[[ MATERIAL PROVIDED open ]]

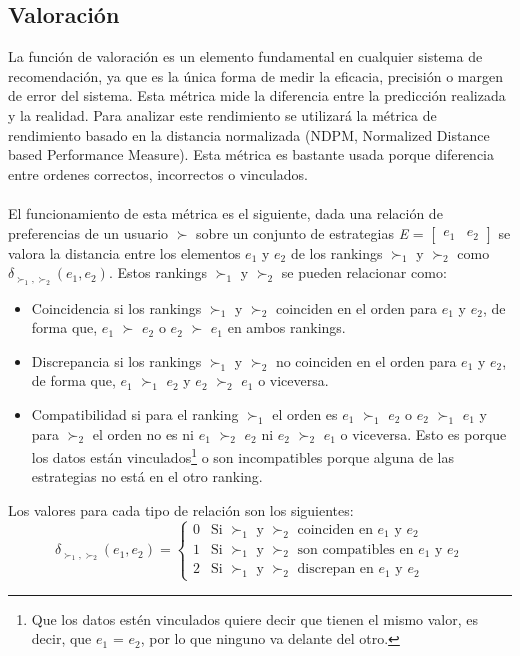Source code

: \subsection{Valoración} \label{Valoracion}
La función de valoración es un elemento fundamental en cualquier sistema de recomendación, ya que es la única forma de medir la eficacia, precisión o margen de error del sistema. Esta métrica mide la diferencia entre  la predicción realizada y la realidad. Para analizar este rendimiento se utilizará la métrica de rendimiento basado en la distancia normalizada (NDPM, Normalized Distance based Performance Measure). Esta métrica es bastante usada porque diferencia entre ordenes correctos, incorrectos o vinculados.
\\ \\
El funcionamiento de esta métrica es el siguiente, dada una relación de preferencias de un usuario $\succ$ sobre un conjunto de estrategias \textit{E} = $\begin{bmatrix} \textit{e$_{1}$} & \textit{e$_{2}$} \end{bmatrix}$ se valora la distancia entre los elementos $e_1$ y $e_2$ de los rankings $\succ_1$ y $\succ_2$ como $\delta_{\succ_1, \succ_2}(e_1, e_2)$. Estos rankings $\succ_1$ y $\succ_2$ se pueden relacionar como:
\begin{itemize}
    \item Coincidencia si los rankings $\succ_1$ y $\succ_2$ coinciden en el orden para $e_1$ y $e_2$, de forma que, $e_1$ $\succ$ $e_2$ o $e_2$ $\succ$ $e_1$ en ambos rankings.
    \item Discrepancia si los rankings $\succ_1$ y $\succ_2$ no coinciden en el orden para $e_1$ y $e_2$, de forma que, $e_1$ $\succ_1$ $e_2$ y $e_2$ $\succ_2$ $e_1$ o viceversa. 
    \item Compatibilidad si para el ranking $\succ_1$ el orden es $e_1$ $\succ_1$ $e_2$ o $e_2$ $\succ_1$ $e_1$ y para $\succ_2$ el orden no es ni $e_1$ $\succ_2$ $e_2$ ni $e_2$ $\succ_2$ $e_1$ o viceversa. Esto es porque los datos están vinculados\footnote{Que los datos estén vinculados quiere decir que tienen el mismo valor, es decir, que $e_1$ = $e_2$, por lo que ninguno va delante del otro.} o son incompatibles porque alguna de las estrategias no está en el otro ranking.   
\end{itemize}
Los valores para cada tipo de relación son los siguientes: 
\[ 
    \delta_{\succ_1, \succ_2}(e_1, e_2) =
    \begin{cases} 
        \mbox{0} & \mbox{Si $\succ_1$ y $\succ_2$ coinciden en $e_1$ y $e_2$} \\
        \mbox{1} & \mbox{Si $\succ_1$ y $\succ_2$ son compatibles en $e_1$ y $e_2$} \\
        \mbox{2} & \mbox{Si $\succ_1$ y $\succ_2$ discrepan en $e_1$ y $e_2$}
    
    \end{cases}
\]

[[ MATERIAL PROVIDED closed ]]

_TASK TO CARRY OUT:_ Pick out the lines above that hold the string "relación" and show them.

_TASK OUTPUT:_
El funcionamiento de esta métrica es el siguiente, dada una relación de preferencias de un usuario $\succ$ sobre un conjunto de estrategias \textit{E} = $\begin{bmatrix} \textit{e$_{1}$} & \textit{e$_{2}$} \end{bmatrix}$ se valora la distancia entre los elementos $e_1$ y $e_2$ de los rankings $\succ_1$ y $\succ_2$ como $\delta_{\succ_1, \succ_2}(e_1, e_2)$. Estos rankings $\succ_1$ y $\succ_2$ se pueden relacionar como:
Los valores para cada tipo de relación son los siguientes: 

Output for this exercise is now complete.